Joseph ne dit rien… Il va, vient, dans la sellerie… le front soucieux… l’esprit préoccupé… les mains tournant un peu nerveusement, dans la poche de son tablier bleu, un sécateur… L’expression de sa figure est mauvaise… Je répète, en le regardant aller et venir…

– Oui, je partirai… Je retournerai à Paris…

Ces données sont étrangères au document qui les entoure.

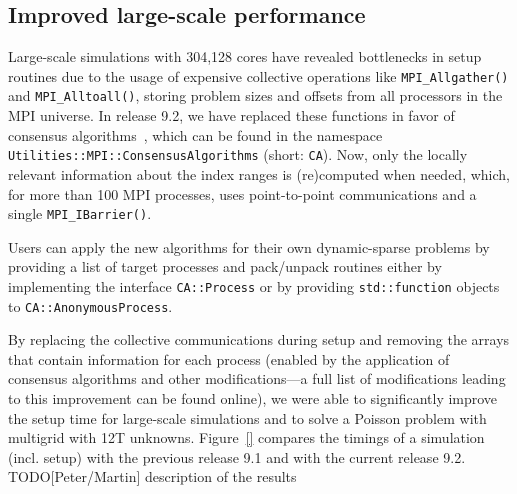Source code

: \documentclass{ansarticle-preprint}
\begin{document}
\subsection{Improved large-scale performance}
\label{subsec:performance}

Large-scale simulations with 304,128 cores have revealed bottlenecks in setup
routines due to the usage of expensive collective operations
like \texttt{MPI\_Allgather()} and \texttt{MPI\_\allowbreak Alltoall()}, storing
problem sizes and offsets from all processors in the MPI universe.
In release 9.2, we have replaced these functions in favor of
consensus algorithms~\cite{hoefler2010scalable}, which can be
found in the namespace \texttt{Utilities::\allowbreak MPI::\allowbreak ConsensusAlgorithms} (short: \texttt{CA}).
Now, only the locally relevant information about the index ranges is
(re)computed when needed, which, for more than 100 MPI processes, uses
point-to-point communications and a single \texttt{MPI\_IBarrier()}.


Users can apply the new algorithms for their own dynamic-sparse problems by
providing a list of target
processes and pack/unpack routines either by implementing the interface
\texttt{CA::\allowbreak Process} or by providing \texttt{std::function}
objects to \texttt{CA::AnonymousProcess}.

By replacing the collective communications during setup and removing the arrays
that contain information for each process (enabled by the application of consensus
algorithms and other modifications---a full list of modifications leading to this
improvement can be found online), we were able to significantly improve the setup
time for large-scale simulations and to solve a Poisson problem with multigrid
with 12T unknowns.
Figure~\ref{} compares the timings of a simulation (incl. setup) with the
previous release 9.1 and with the current release 9.2.
{\color{red}TODO[Peter/Martin] description of the results}
\end{document}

Il n’a pas un mot de protestation… pas un cri… pas un regard suppliant vers moi… Il remet un morceau de bois dans le poêle qui s’éteint… puis, il recommence de marcher silencieusement dans la petite pièce… Pourquoi est-il ainsi?… Il accepte donc cette séparation?… Il la veut donc?… Cette confiance en moi, cet amour pour moi qu’il avait, il les a donc perdus?… Ou, simplement, redoute-t-il mes imprudences, mes éternelles questions?… Je lui demande, un peu tremblante:

– Est-ce que cela ne vous fera pas de la peine, à vous aussi, Joseph… de ne plus nous voir?…

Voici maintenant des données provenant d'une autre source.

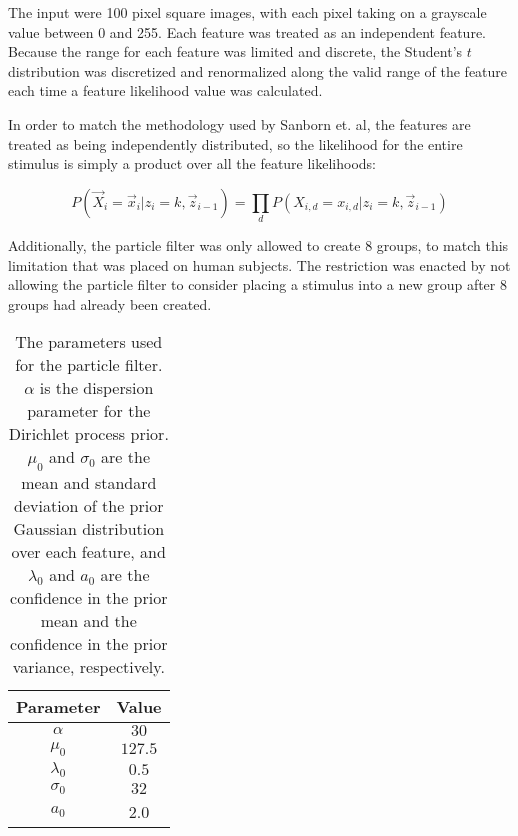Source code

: The input were 100 pixel square images, with each pixel taking on a grayscale
value between 0 and 255. Each feature was treated as an independent feature.
Because the range for each feature was limited and discrete, the Student's $t$
distribution was discretized and renormalized along the valid range of the
feature each time a feature likelihood value was calculated. 

In order to match the methodology used by Sanborn et. al, the features are
treated as being independently distributed, so the likelihood for the entire
stimulus is simply a product over all the feature likelihoods:

\begin{equation}
P(\vec{X}_i = \vec{x}_i | z_i = k,  \vec{z}_{i-1}) =  \prod_d P(X_{i,d} =
x_{i,d} | z_i = k,  \vec{z}_{i-1})
\end{equation}

Additionally, the particle filter was only allowed to create 8 groups, to match
this limitation that was placed on human subjects.  The restriction was enacted
by not allowing the particle filter to consider placing a stimulus into a new
group after 8 groups had already been created.

\begin{table}
\centering
\begin{tabular}{c | c}
Parameter & Value \\ \hline
$\alpha$ & $30$ \\
$\mu_0$ & $127.5$ \\
$\lambda_0$ & $0.5$ \\
$\sigma_0$ & $32$ \\
$a_0$ & 2.0 \\
\end{tabular}
\label{tab:parameters}
\caption{The parameters used for the particle filter. $\alpha$ is the dispersion
parameter for the Dirichlet process prior. $\mu_0$ and $\sigma_0$ are the mean
and standard deviation of the prior Gaussian distribution over each feature, and
$\lambda_0$ and $a_0$ are the confidence in the prior mean and the confidence in the
prior variance, respectively.}
\end{table}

Sans s’arrêter de marcher, sans me regarder même de ce regard oblique et de coin qu’il a souvent:

– Bien sûr… dit-il… Qu’est-ce que vous voulez?… On ne peut pas obliger les gens à faire ce qu’ils refusent de faire… Ça plaît, ou ça ne plaît pas…

– Qu’est-ce que j’ai refusé de faire, Joseph?…

– Et puis, vous avez toujours de mauvaises idées sur moi… continue-t-il, sans répondre à ma question.

– Moi?… Pourquoi me dites-vous cela?…

– Parce que…

– Non, non, Joseph… c’est vous qui ne m’aimez plus… c’est vous qui avez autre chose dans la tête, maintenant… Je n’ai rien refusé, moi… j’ai réfléchi, voilà tout… C’est assez naturel, voyons… On ne s’engage pas pour la vie, sans réfléchir… Vous devriez me savoir gré, au contraire, de mes hésitations… Elles prouvent que je ne suis pas une évaporée… que je suis une femme sérieuse…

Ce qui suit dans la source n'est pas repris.